Tales of Rationing
In yesterday’s post, I stated:
David Kennedy makes the claim that rationing was not used extensively in the United States during World War II. I think he’s wrong. Read sometime about how people couldn’t drive their cars due to gas rationing.
Some of the commenters backed me up. I have three tales of rationing: one from my late mother-in-law, one from a friend’s mother, and one from the late David Brinkley.
1. I interviewed my mother-in-law in the late 1990s about her life. She told about how little they had during the war when she lived in Brooklyn. I asked her whether rationing of meat, sugar, etc. was a big deal. She said no. Then she explained that it was a big problem for most people around her but that her father ran a grocery store. Not that she would have put it this way, but the artificially low price of meat made the opportunity cost of meat artificially low and so grocers would use it for their families. With a free market price, the price would have been high and grocers would have conserved. But with a low ceiling price, the grocer would see the opportunity cost as the amount of money he could have earned by selling, not that amount of money plus a ration coupon. (Ration coupons were useless to the retailers who collected them from customers.)

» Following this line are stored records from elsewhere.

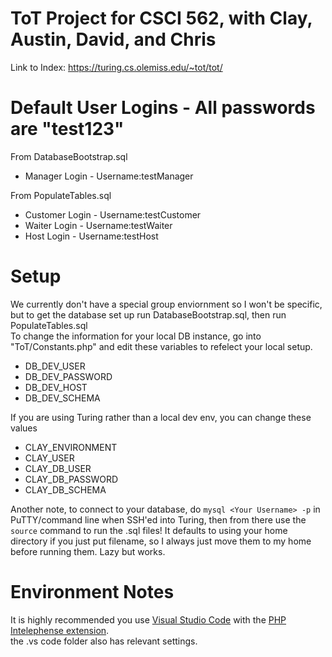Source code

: # ToT Project for CSCI 562, with Clay, Austin, David, and Chris
Link to Index: https://turing.cs.olemiss.edu/~tot/tot/

# Default User Logins - All passwords are "test123"
From DatabaseBootstrap.sql
* Manager Login - Username:testManager

From PopulateTables.sql
* Customer Login - Username:testCustomer
* Waiter Login - Username:testWaiter
* Host Login - Username:testHost

# Setup

We currently don't have a special group enviornment so I won't be specific, but to get the database set up run DatabaseBootstrap.sql, then run PopulateTables.sql     
To change the information for your local DB instance, go into "ToT/Constants.php" and edit these variables to refelect your local setup.
* DB_DEV_USER
* DB_DEV_PASSWORD
* DB_DEV_HOST
* DB_DEV_SCHEMA

If you are using Turing rather than a local dev env, you can change these values
* CLAY_ENVIRONMENT
* CLAY_USER
* CLAY_DB_USER
* CLAY_DB_PASSWORD
* CLAY_DB_SCHEMA

Another note, to connect to your database, do `mysql <Your Username> -p` in PuTTY/command line when SSH'ed into Turing, then from there use the `source` command to run the .sql files! It defaults to using your home directory if you just put filename, so I always just move them to my home before running them. Lazy but works.
# Environment Notes

It is highly recommended you use [Visual Studio Code](https://code.visualstudio.com) with the [PHP Intelephense extension](https://marketplace.visualstudio.com/items?itemName=bmewburn.vscode-intelephense-client).     
the .vs code folder also has relevant settings.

2. The mother of a friend was a young girl during World War II. Her family was close to the family of a butcher. As a result, they got more meat than usual because the butcher violated the rules to give them more meat. Her parents told her not to tell anyone because they were worried about legal consequences. That sounds like serious rationing to me. Interestingly, my friend called his mother this morning, after reading yesterday’s post, to get this story straight. His mother said, “But don’t tell anyone.” This, by the way, is the corrosive effect of government blocking peaceful exchange: it makes people think they are criminals and, 65 years later, she’s still worried about the consequences.
3. In his memoirs, 11 Presidents, 4 Wars, 22 Political Conventions, 1 Moon Landing, 3 Assassinations, 2,000 Weeks of News and Other Stuff on Television, and 18 Years of Growing up in North Carolina, late ABC newsman David Brinkley told of a romance he had in Nashville during World War II with a woman named Virginia Mansell. But then his employer, UP, decided to move him from Nashville to Charlotte, North Carolina. The romance ended. Why? Here are Brinkley’s words:
And in wartime, to get from Charlotte to Nashville to see Virginia was nearly impossible. The new gasoline ration was too small to allow me to drive. Airplane and railroad tickets required a priority.
In short, there was rationing of gasoline, rail tickets, and airline tickets.
No big deal, right? After all, Brinkley married someone else. So read what he wrote next:
So Virginia slipped quietly out of my life, and I never saw her again, but I have never forgotten her for a day.
Rationing, in short, was a big deal.